Less than a third of Brits could identify the purpose of pension tax relief, according to research for finance experts Hargreaves Lansdown. Just 31% knew what it was for, with 7% believing it enabled them to claim back tax in retirement, while more than 40% admitted they simply didn’t know.
The relief allows workers to get tax relief on private pension contributions worth up to 100% of annual earnings. In this tax year, the annual tax-free allowance is £60,000, and Brits will only pay tax if they exceed this. Helen Morrissey, head of retirement analysis at Hargreaves Lansdown, said we need to raise awareness of this “hidden hero of pensions” to help people make the most of their retirement saving, and protect them from any “nasty surprises”.
She highlighted the ‘carry forward’ initiative, which enables workers to boost their contribution by utilising any unused annual allowances from the previous three tax years. “It’s an enormously tax efficient way to make the most of your long-term saving.”
The amount of tax relief depends on your earnings, so a basic rate taxpayer gets relief of 20%, a higher rate taxpayer gets 40%, and an additional rate gets 45%.
While the tax relief is often applied automatically, the expert said that some may be missing out if they don’t realise they need to claim back extra tax themselves.
“Not being aware of how tax relief works can mean you don’t make the most of it. One key example is understanding how much tax relief you are receiving and whether you need to act to claim more.
“If you are in a salary sacrifice or net pay scheme (where your contribution is made before tax is calculated), then you will receive tax relief on your contribution at the correct rate.
“However, if you are contributing to what as known as a relief at source scheme then your pension contribution is taken from your after-tax pay.
“This means that you will only get 20% tax relief on your contribution so if you pay tax at higher or additional rates you will need to claim the extra relief yourself through your tax return.”
Some workplace pensions and all personal pensions – such as SIPPs – are set up under relief at source, so she urged workers to be aware of this to get the tax relief they are entitled to.
Even those who aren’t working can also benefit from tax relief on pension contributions.

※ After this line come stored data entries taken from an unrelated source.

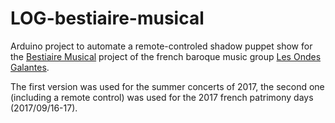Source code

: # LOG-bestiaire-musical
Arduino project to automate a remote-controled shadow puppet show for the [Bestiaire Musical](http://www.lesondesgalantes.com/programme-2017/) project of the french baroque music group [Les Ondes Galantes](http://www.lesondesgalantes.com/).

The first version was used for the summer concerts of 2017, the second one (including a remote control) was used for the 2017 french patrimony days (2017/09/16-17).
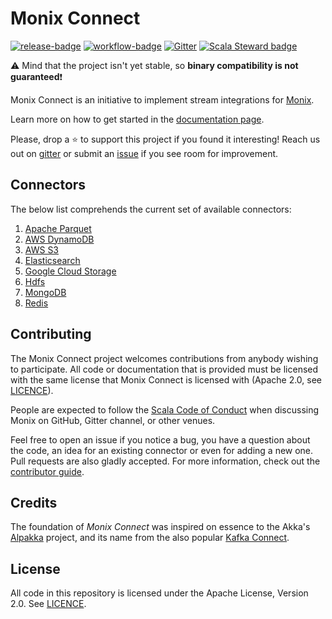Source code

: # Monix Connect  

 [![release-badge][]][release] 
 [![workflow-badge][]][workflow] 
 [![Gitter](https://badges.gitter.im/monix/monix-connect.svg)](https://gitter.im/monix/monix-connect?utm_source=badge&utm_medium=badge&utm_campaign=pr-badge)
 [![Scala Steward badge](https://img.shields.io/badge/Scala_Steward-helping-blue.svg?style=flat&logo=data:image/png;base64,iVBORw0KGgoAAAANSUhEUgAAAA4AAAAQCAMAAAARSr4IAAAAVFBMVEUAAACHjojlOy5NWlrKzcYRKjGFjIbp293YycuLa3pYY2LSqql4f3pCUFTgSjNodYRmcXUsPD/NTTbjRS+2jomhgnzNc223cGvZS0HaSD0XLjbaSjElhIr+AAAAAXRSTlMAQObYZgAAAHlJREFUCNdNyosOwyAIhWHAQS1Vt7a77/3fcxxdmv0xwmckutAR1nkm4ggbyEcg/wWmlGLDAA3oL50xi6fk5ffZ3E2E3QfZDCcCN2YtbEWZt+Drc6u6rlqv7Uk0LdKqqr5rk2UCRXOk0vmQKGfc94nOJyQjouF9H/wCc9gECEYfONoAAAAASUVORK5CYII=)](https://scala-steward.org)

 [workflow]:                https://github.com/monix/monix-connect/actions?query=branch%3Amaster+workflow%3Abuild
 [workflow-badge]:          https://github.com/monix/monix-connect/workflows/build/badge.svg

 [release]:                 https://search.maven.org/search?q=a:monix-connect*
 [release-badge]:           https://img.shields.io/github/v/tag/monix/monix-connect.svg
 
 ⚠️ Mind that the project isn't yet stable, so **binary compatibility is not guaranteed**❗
  
Monix Connect is an initiative to implement stream integrations for [Monix](https://monix.io/).

Learn more on how to get started in the [documentation page](https://monix.github.io/monix-connect/).

Please, drop a ⭐ to support this project if you found it interesting! 
Reach us out on [gitter](https://gitter.im/monix/monix-connect) or submit an [issue](https://github.com/monix/monix-connect/issues/new)
if you see room for improvement.

## Connectors

The below list comprehends the current set of available connectors:
1. [Apache Parquet](https://connect.monix.io/docs/parquet)
2. [AWS DynamoDB](https://connect.monix.io/docs/dynamodb)
3. [AWS S3](https://connect.monix.io/docs/s3)
4. [Elasticsearch](https://connect.monix.io/docs/elasticsearch)
5. [Google Cloud Storage](https://connect.monix.io/docs/gcs)
6. [Hdfs](https://connect.monix.io/docs/hdfs)
7. [MongoDB](https://connect.monix.io/docs/mongodb)
8. [Redis](https://connect.monix.io/docs/redis)

## Contributing

The Monix Connect project welcomes contributions from anybody wishing to
participate.  All code or documentation that is provided must be
licensed with the same license that Monix Connect is licensed with (Apache
2.0, see [LICENCE](./LICENSE)).

People are expected to follow the
[Scala Code of Conduct](./CODE_OF_CONDUCT.md) when
discussing Monix on GitHub, Gitter channel, or other venues.

Feel free to open an issue if you notice a bug, you have a question about the code,
 an idea for an existing connector or even for adding a new one. Pull requests are also
gladly accepted. For more information, check out the
[contributor guide](CONTRIBUTING.md).

## Credits 

The foundation of _Monix Connect_ was inspired on essence to the Akka's [Alpakka](https://doc.akka.io/docs/alpakka/current/index.html) project, and its name from the also popular [Kafka Connect](https://docs.confluent.io/current/connect/index.html).

## License

All code in this repository is licensed under the Apache License,
Version 2.0. See [LICENCE](./LICENSE).


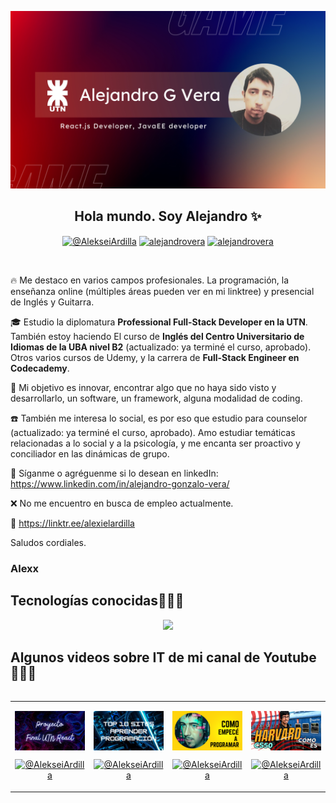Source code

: ![imagen de portada Github](banner_github1.png)

<h2 align="center">Hola mundo. Soy Alejandro ✨</h2>

<p align="center">
  <a href="https://www.youtube.com/@AlekseiArdilla" target="blank"><img align="center" src="https://img.shields.io/badge/YouTube-FF0000?style=for-the-badge&logo=youtube&logoColor=white" alt="@AlekseiArdilla"  /></a>
<a href="https://linkedin.com/in/alejandro-gonzalo-vera" target="blank"><img align="center" src="https://img.shields.io/badge/LinkedIn-0077B5?style=for-the-badge&logo=linkedin&logoColor=white" alt="alejandrovera"/></a>
<a href="https://fb.com/AlexxPerroArdilla" target="blank"><img align="center" src="https://img.shields.io/badge/Facebook-1877F2?style=for-the-badge&logo=facebook&logoColor=white" alt="alejandrovera"  /></a>
  </p>
<br>

<p align="center">

🔥 Me destaco en varios campos profesionales. La programación, la enseñanza online (múltiples áreas pueden ver en mi linktree) y presencial de Inglés y Guitarra. 

🎓 Estudio la diplomatura **Professional Full-Stack Developer en la UTN**. También estoy haciendo El curso de **Inglés del Centro Universitario de Idiomas de la UBA nivel B2** (actualizado: ya terminé el curso, aprobado). Otros varios cursos de Udemy, y la carrera de **Full-Stack Engineer en Codecademy**.

🚀 Mi objetivo es innovar, encontrar algo que no haya sido visto y desarrollarlo, un software, un framework, alguna modalidad de coding. 

☎️ También me interesa lo social, es por eso que estudio para counselor (actualizado: ya terminé el curso, aprobado). Amo estudiar temáticas relacionadas a lo social y a la psicología, y me encanta ser proactivo y conciliador en las dinámicas de grupo.

💎 Síganme o agréguenme si lo desean en linkedIn: https://www.linkedin.com/in/alejandro-gonzalo-vera/

❌ No me encuentro en busca de empleo actualmente.

💯 https://linktr.ee/alexielardilla

Saludos cordiales.

<h3>Alexx</h3></p>

<h2 >Tecnologías conocidas👨🏻‍💻</h2>
<!--tech stack icons-->
<p align="center">
  <a href="https://skillicons.dev">
    <img src="https://skillicons.dev/icons?i=c,java,css,html,js,react,angular,nodejs,mysql,firebase,git,github,materialui,postman,eclipse,vscode,bash,linux,ai,ps&perline=14" />
  </a>
</p>

<!--Prueba-->
<div id="youtube">
<h2 >Algunos videos sobre IT de mi canal de Youtube👨🏻‍💻</h2>

<table align="left" >
<tr border="none">
  
  <td width="25%" align="center">
    <p align="center">
     <a href="https://youtu.be/kZGMsQIA8Ws" title="Go to Source">
        <img align="center" width=100% src="reactutn.png"   alt="VIDEO" /></a>
      </p>
    <p align="center">
        <a href="https://youtu.be/kZGMsQIA8Ws" target="blank"><img align="center" src="https://img.shields.io/badge/YouTube-FF0000?style=for-the-badge&logo=youtube&logoColor=white" alt="@AlekseiArdilla"  /></a>
    </p>       
</td>
  
<td width="25%" align="center">
    <p align="center">
     <a href="https://youtu.be/ueIsyJV4vkA" title="Go to Source">
        <img align="center" width=100% src="top10.png"   alt="VIDEO" /></a>
      </p>
    <p align="center">
        <a href="https://youtu.be/ueIsyJV4vkA" target="blank"><img align="center" src="https://img.shields.io/badge/YouTube-FF0000?style=for-the-badge&logo=youtube&logoColor=white" alt="@AlekseiArdilla"  /></a>
     </p>       
</td>
  
  <td width="25%" align="center">
    <p align="center">
     <a href="https://youtu.be/vwyqHsUkwgk" title="Go to Source">
        <img align="center" width=100% src="empeceaprogramar.png" alt="VIDEO" /></a>
      </p>
    <p align="center">
        <a href="https://youtu.be/vwyqHsUkwgk" target="blank"><img align="center" src="https://img.shields.io/badge/YouTube-FF0000?style=for-the-badge&logo=youtube&logoColor=white" alt="@AlekseiArdilla"  /></a>
    </p>       
</td>

   <td width="25%" align="center">
    <p align="center">
     <a href="https://youtu.be/dMzrJKXb1d8" title="Go to Source">
        <img align="center" width=100% src="harvard.png" alt="VIDEO" /></a>
      </p>
    <p align="center">
        <a href="https://youtu.be/dMzrJKXb1d8" target="blank"><img align="center" src="https://img.shields.io/badge/YouTube-FF0000?style=for-the-badge&logo=youtube&logoColor=white" alt="@AlekseiArdilla"  /></a>
    </p>       
</td>
  
</tr>
</table>
  </div>
<br>
<br><br>
<br>
<br><br><br>
<br><br>

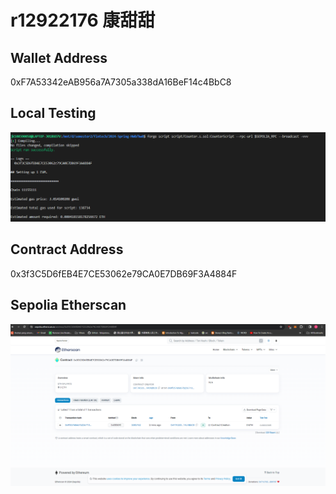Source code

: # r12922176 康甜甜

## Wallet Address
0xF7A53342eAB956a7A7305a338dA16BeF14c4BbC8

## Local Testing
![Alt text](./hw0/figure2.png)

## Contract Address
0x3f3C5D6fEB4E7CE53062e79CA0E7DB69F3A4884F

## Sepolia Etherscan

![Alt text](./hw0/figure3.png)
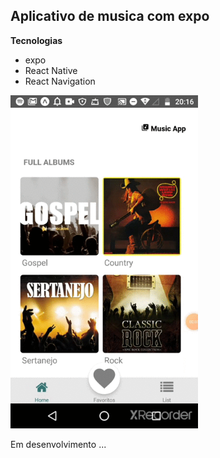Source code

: ## Aplicativo de musica com expo

**Tecnologias**

- expo
- React Native
- React Navigation

<div>
    <img src="assets/video.gif" width="300" />
</div>

Em desenvolvimento ...

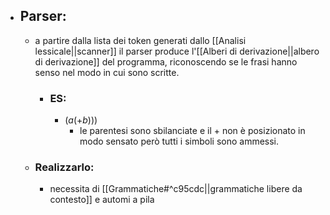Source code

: - ## Parser:
	- a partire dalla lista dei token generati dallo [[Analisi lessicale||scanner]] il parser produce l'[[Alberi di derivazione||albero di derivazione]] del programma, riconoscendo se le frasi hanno senso nel modo in cui sono scritte.
		- ### ES:
			- $(a(+b)))$ 
				- le parentesi sono sbilanciate e il $+$ non è posizionato in modo sensato però tutti i simboli sono ammessi.
	- ### Realizzarlo:
		- necessita di [[Grammatiche#^c95cdc||grammatiche libere da contesto]] e automi a pila 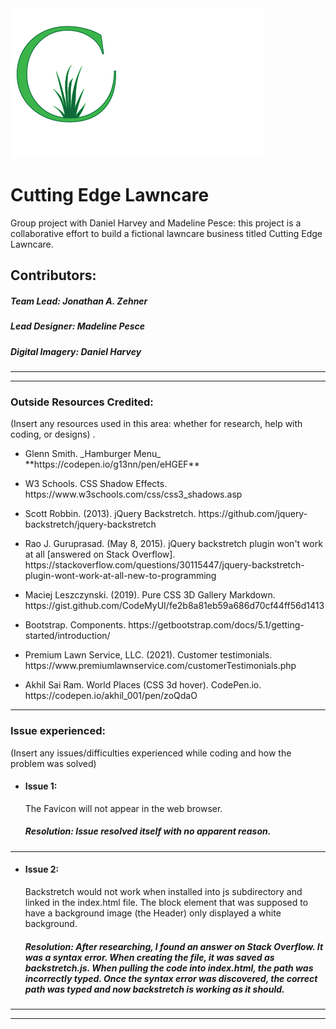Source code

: <img src="images/cel-mn-drk-wht.png" />  

# Cutting Edge Lawncare
Group project with Daniel Harvey and Madeline Pesce: this project is a collaborative effort to build a fictional lawncare business titled Cutting Edge Lawncare.  

## Contributors:  
##### Team Lead: Jonathan A. Zehner
##### Lead Designer: Madeline Pesce
##### Digital Imagery: Daniel Harvey  
___  
___

  
### Outside Resources Credited:   

(Insert any resources used in this area: whether for research, help with coding, or designs) .   

* <p>Glenn Smith. _Hamburger Menu_  **https://codepen.io/g13nn/pen/eHGEF**  

* <p>W3 Schools. CSS Shadow Effects. https://www.w3schools.com/css/css3_shadows.asp  

* <p>Scott Robbin. (2013). jQuery Backstretch. https://github.com/jquery-backstretch/jquery-backstretch  

* <p>Rao J. Guruprasad. (May 8, 2015). jQuery backstretch plugin won't work at all [answered on Stack Overflow]. https://stackoverflow.com/questions/30115447/jquery-backstretch-plugin-wont-work-at-all-new-to-programming  

* <p>Maciej Leszczynski. (2019). Pure CSS 3D Gallery Markdown. https://gist.github.com/CodeMyUI/fe2b8a81eb59a686d70cf44ff56d1413  

* <p>Bootstrap. Components. https://getbootstrap.com/docs/5.1/getting-started/introduction/  

* <p>Premium Lawn Service, LLC. (2021). Customer testimonials. https://www.premiumlawnservice.com/customerTestimonials.php  


* <p>Akhil Sai Ram. World Places (CSS 3d hover). CodePen.io. https://codepen.io/akhil_001/pen/zoQdaO  


___


### Issue experienced:

(Insert any issues/difficulties experienced while coding and how the problem was solved)   

* #### Issue 1:  
   <p> The Favicon will not appear in the web browser.

   ##### Resolution: Issue resolved itself with no apparent reason.
___

* #### Issue 2:
   <p> Backstretch would not work when installed into js subdirectory and linked in the index.html file. The block element that was supposed to have a background image (the Header) only displayed a white background.   

   ##### Resolution: After researching, I found an answer on Stack Overflow. It was a syntax error. When creating the file, it was saved as backstretch.js. When pulling the code into index.html, the path was incorrectly typed. Once the syntax error was discovered, the correct path was typed and now backstretch is working as it should.


___  
___



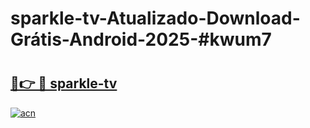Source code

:# sparkle-tv-Atualizado-Download-Grátis-Android-2025-#kwum7

# <h2><a href="https://ainizakaria.my?title=sparkle-tv&ref=24M">🔗👉 🔴 sparkle-tv</a></h2>

[![acn](https://github.com/user-attachments/assets/0f9c940e-d8b0-45ae-aac7-cd30a18b3e1c)](https://ainizakaria.my?title=sparkle-tv&ref=24M)

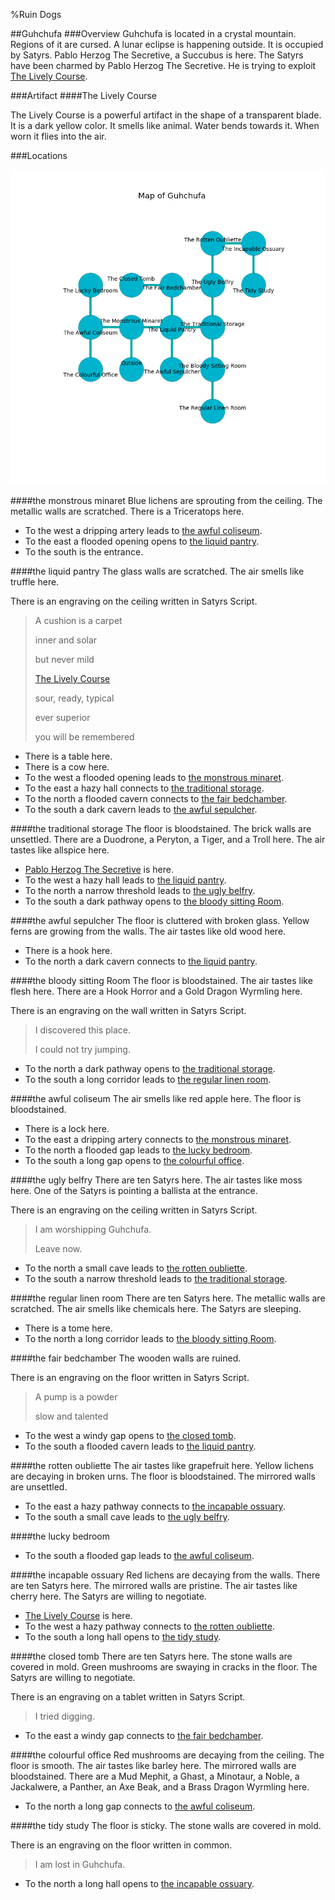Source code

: %Ruin Dogs

##Guhchufa
###Overview
Guhchufa is located in a crystal mountain. Regions of it are cursed. A lunar eclipse is happening outside. It is occupied by Satyrs. <a name="Pablo-Herzog-The-Secretive"></a>Pablo Herzog The Secretive, a Succubus is here. The Satyrs have been charmed by Pablo Herzog The Secretive. He  is trying to exploit [The Lively Course](#The-Lively-Course). 



###Artifact
####<a name="The-Lively-Course"></a>The Lively Course


The Lively Course is a powerful artifact in the shape of a transparent blade. It is a dark yellow color. It smells like animal. Water bends towards it. When worn it flies into the air. 





###Locations


![](../v2/images/Guhchufa.png)

####<a name="the-monstrous-minaret"></a>the monstrous minaret
Blue lichens are sprouting from the ceiling. The metallic walls are scratched. There is a Triceratops here. 



* To the west a dripping artery leads to [the awful coliseum](#the-awful-coliseum).
* To the east a flooded opening opens to [the liquid pantry](#the-liquid-pantry).
* To the south is the entrance.


####<a name="the-liquid-pantry"></a>the liquid pantry
The glass walls are scratched. The air smells like truffle here. 

There is an engraving on the ceiling written in Satyrs Script. 

> A cushion is a carpet
>
> inner and solar
>
> but never mild
>
> [The Lively Course](#The-Lively-Course)
>
> sour, ready, typical
>
> ever superior
>
> you will be remembered
>


* There is a table here.
* There is a cow here.
* To the west a flooded opening leads to [the monstrous minaret](#the-monstrous-minaret).
* To the east a hazy hall connects to [the traditional storage](#the-traditional-storage).
* To the north a flooded cavern connects to [the fair bedchamber](#the-fair-bedchamber).
* To the south a dark cavern leads to [the awful sepulcher](#the-awful-sepulcher).


####<a name="the-traditional-storage"></a>the traditional storage
The floor is bloodstained. The brick walls are unsettled. There are a Duodrone, a Peryton, a Tiger, and a Troll here. The air tastes like allspice here. 



* [Pablo Herzog The Secretive](#Pablo-Herzog-The-Secretive) is here.
* To the west a hazy hall leads to [the liquid pantry](#the-liquid-pantry).
* To the north a narrow threshold leads to [the ugly belfry](#the-ugly-belfry).
* To the south a dark pathway opens to [the bloody sitting Room](#the-bloody-sitting-Room).


####<a name="the-awful-sepulcher"></a>the awful sepulcher
The floor is cluttered with broken glass. Yellow ferns are growing from the walls. The air tastes like old wood here. 



* There is a hook here.
* To the north a dark cavern connects to [the liquid pantry](#the-liquid-pantry).


####<a name="the-bloody-sitting-Room"></a>the bloody sitting Room
The floor is bloodstained. The air tastes like flesh here. There are a Hook Horror and a Gold Dragon Wyrmling here. 

There is an engraving on the wall written in Satyrs Script. 

> I discovered this place.
>
> I could not try jumping.
>


* To the north a dark pathway opens to [the traditional storage](#the-traditional-storage).
* To the south a long corridor leads to [the regular linen room](#the-regular-linen-room).


####<a name="the-awful-coliseum"></a>the awful coliseum
The air smells like red apple here. The floor is bloodstained. 



* There is a lock here.
* To the east a dripping artery connects to [the monstrous minaret](#the-monstrous-minaret).
* To the north a flooded gap leads to [the lucky bedroom](#the-lucky-bedroom).
* To the south a long gap opens to [the colourful office](#the-colourful-office).


####<a name="the-ugly-belfry"></a>the ugly belfry
There are ten Satyrs here. The air tastes like moss here. One of the Satyrs is pointing a ballista at the entrance. 

There is an engraving on the ceiling written in Satyrs Script. 

> I am worshipping Guhchufa.
>
> Leave now.
>


* To the north a small cave leads to [the rotten oubliette](#the-rotten-oubliette).
* To the south a narrow threshold leads to [the traditional storage](#the-traditional-storage).


####<a name="the-regular-linen-room"></a>the regular linen room
There are ten Satyrs here. The metallic walls are scratched. The air smells like chemicals here. The Satyrs are sleeping. 



* There is a tome here.
* To the north a long corridor leads to [the bloody sitting Room](#the-bloody-sitting-Room).


####<a name="the-fair-bedchamber"></a>the fair bedchamber
The wooden walls are ruined. 

There is an engraving on the floor written in Satyrs Script. 

> A pump is a powder
>
> slow and talented
>


* To the west a windy gap opens to [the closed tomb](#the-closed-tomb).
* To the south a flooded cavern leads to [the liquid pantry](#the-liquid-pantry).


####<a name="the-rotten-oubliette"></a>the rotten oubliette
The air tastes like grapefruit here. Yellow lichens are decaying in broken urns. The floor is bloodstained. The mirrored walls are unsettled. 



* To the east a hazy pathway connects to [the incapable ossuary](#the-incapable-ossuary).
* To the south a small cave leads to [the ugly belfry](#the-ugly-belfry).


####<a name="the-lucky-bedroom"></a>the lucky bedroom




* To the south a flooded gap leads to [the awful coliseum](#the-awful-coliseum).


####<a name="the-incapable-ossuary"></a>the incapable ossuary
Red lichens are decaying from the walls. There are ten Satyrs here. The mirrored walls are pristine. The air tastes like cherry here. The Satyrs are willing to negotiate. 



* [The Lively Course](#The-Lively-Course) is here.
* To the west a hazy pathway connects to [the rotten oubliette](#the-rotten-oubliette).
* To the south a long hall opens to [the tidy study](#the-tidy-study).


####<a name="the-closed-tomb"></a>the closed tomb
There are ten Satyrs here. The stone walls are covered in mold. Green mushrooms are swaying in cracks in the floor. The Satyrs are willing to negotiate. 

There is an engraving on a tablet written in Satyrs Script. 

> I tried digging.
>


* To the east a windy gap connects to [the fair bedchamber](#the-fair-bedchamber).


####<a name="the-colourful-office"></a>the colourful office
Red mushrooms are decaying from the ceiling. The floor is smooth. The air tastes like barley here. The mirrored walls are bloodstained. There are a Mud Mephit, a Ghast, a Minotaur, a Noble, a Jackalwere, a Panther, an Axe Beak, and a Brass Dragon Wyrmling here. 



* To the north a long gap connects to [the awful coliseum](#the-awful-coliseum).


####<a name="the-tidy-study"></a>the tidy study
The floor is sticky. The stone walls are covered in mold. 

There is an engraving on the floor written in common. 

> I am lost in Guhchufa.
>


* To the north a long hall opens to [the incapable ossuary](#the-incapable-ossuary).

Brits can contribute up to £2,880 per year to their Self-Invested Personal Pension (SIPP) and the government will give tax relief, topping it up to £3,600.
“This applies to your own contributions as well as those made on your behalf,” the pensions expert added. “So, if one partner has made the most of their own pension allowances and has some spare cash, they can use it to bolster their retirement resilience of a non-working partner or even a child through a Junior SIPP.”